What you need to do: Return the lines below exactly, from the first line to the line that contains "open by using Acrobat or Adobe Reader.". Leave out pictures.

Provided information:
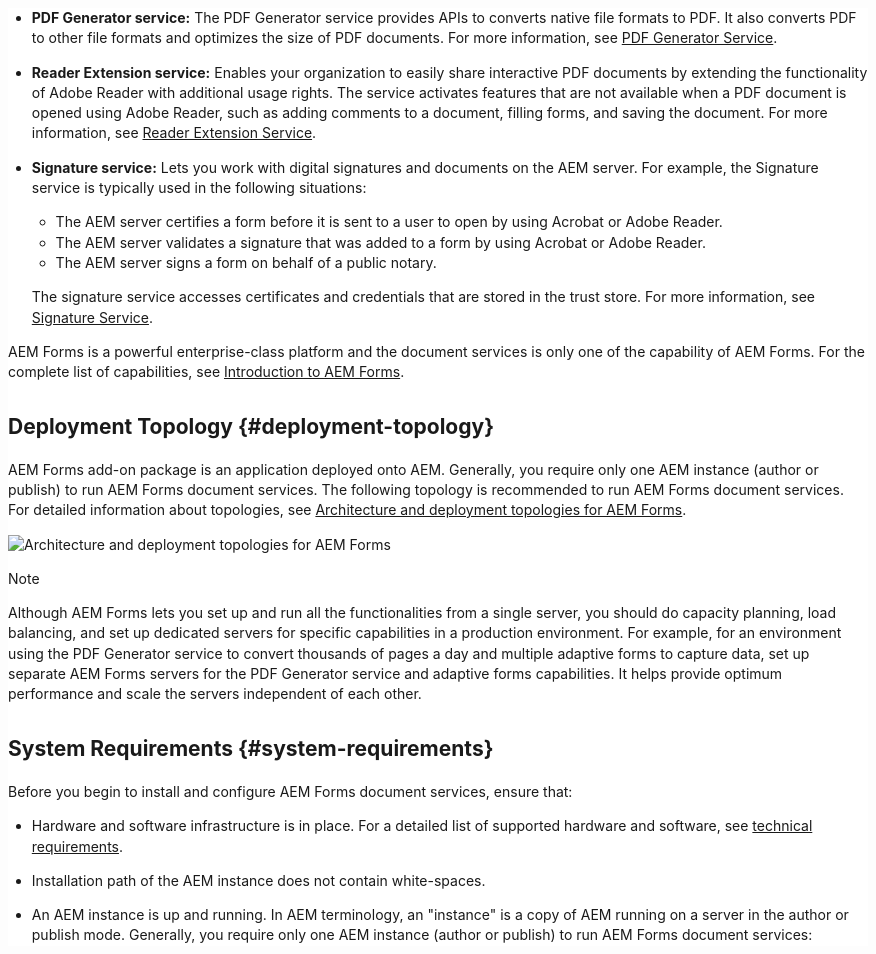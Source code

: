 * **PDF Generator service:** The PDF Generator service provides APIs to converts native file formats to PDF. It also converts PDF to other file formats and optimizes the size of PDF documents. For more information, see [PDF Generator Service](aem-document-services-programmatically.md#pdfgeneratorservice).

* **Reader Extension service:** Enables your organization to easily share interactive PDF documents by extending the functionality of Adobe Reader with additional usage rights. The service activates features that are not available when a PDF document is opened using Adobe Reader, such as adding comments to a document, filling forms, and saving the document. For more information, see [Reader Extension Service](/help/forms/using/overview-aem-document-services.md#reader-extension-service).

* **Signature service:** Lets you work with digital signatures and documents on the AEM server. For example, the Signature service is typically used in the following situations:

  * The AEM server certifies a form before it is sent to a user to open by using Acrobat or Adobe Reader.
  * The AEM server validates a signature that was added to a form by using Acrobat or Adobe Reader.
  * The AEM server signs a form on behalf of a public notary.

   The signature service accesses certificates and credentials that are stored in the trust store. For more information, see [Signature Service](/help/forms/using/aem-document-services-programmatically.md).

AEM Forms is a powerful enterprise-class platform and the document services is only one of the capability of AEM Forms. For the complete list of capabilities, see [Introduction to AEM Forms](/help/forms/using/introduction-aem-forms.md).

## Deployment Topology {#deployment-topology}

AEM Forms add-on package is an application deployed onto AEM. Generally, you require only one AEM instance (author or publish) to run AEM Forms document services. The following topology is recommended to run AEM Forms document services. For detailed information about topologies, see [Architecture and deployment topologies for AEM Forms](/help/forms/using/aem-forms-architecture-deployment.md).

![Architecture and deployment topologies for AEM Forms](do-not-localize/document-services.png)

>[!NOTE]
>
>Although AEM Forms lets you set up and run all the functionalities from a single server, you should do capacity planning, load balancing, and set up dedicated servers for specific capabilities in a production environment. For example, for an environment using the PDF Generator service to convert thousands of pages a day and multiple adaptive forms to capture data, set up separate AEM Forms servers for the PDF Generator service and adaptive forms capabilities. It helps provide optimum performance and scale the servers independent of each other.

## System Requirements {#system-requirements}

Before you begin to install and configure AEM Forms document services, ensure that:

* Hardware and software infrastructure is in place. For a detailed list of supported hardware and software, see [technical requirements](/help/sites-deploying/technical-requirements.md).  

* Installation path of the AEM instance does not contain white-spaces.
* An AEM instance is up and running. In AEM terminology, an "instance" is a copy of AEM running on a server in the author or publish mode. Generally, you require only one AEM instance (author or publish) to run AEM Forms document services:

Exercise result:
Source code

: * **PDF Generator service:** The PDF Generator service provides APIs to converts native file formats to PDF. It also converts PDF to other file formats and optimizes the size of PDF documents. For more information, see [PDF Generator Service](aem-document-services-programmatically.md#pdfgeneratorservice).

* **Reader Extension service:** Enables your organization to easily share interactive PDF documents by extending the functionality of Adobe Reader with additional usage rights. The service activates features that are not available when a PDF document is opened using Adobe Reader, such as adding comments to a document, filling forms, and saving the document. For more information, see [Reader Extension Service](/help/forms/using/overview-aem-document-services.md#reader-extension-service).

* **Signature service:** Lets you work with digital signatures and documents on the AEM server. For example, the Signature service is typically used in the following situations:

  * The AEM server certifies a form before it is sent to a user to open by using Acrobat or Adobe Reader.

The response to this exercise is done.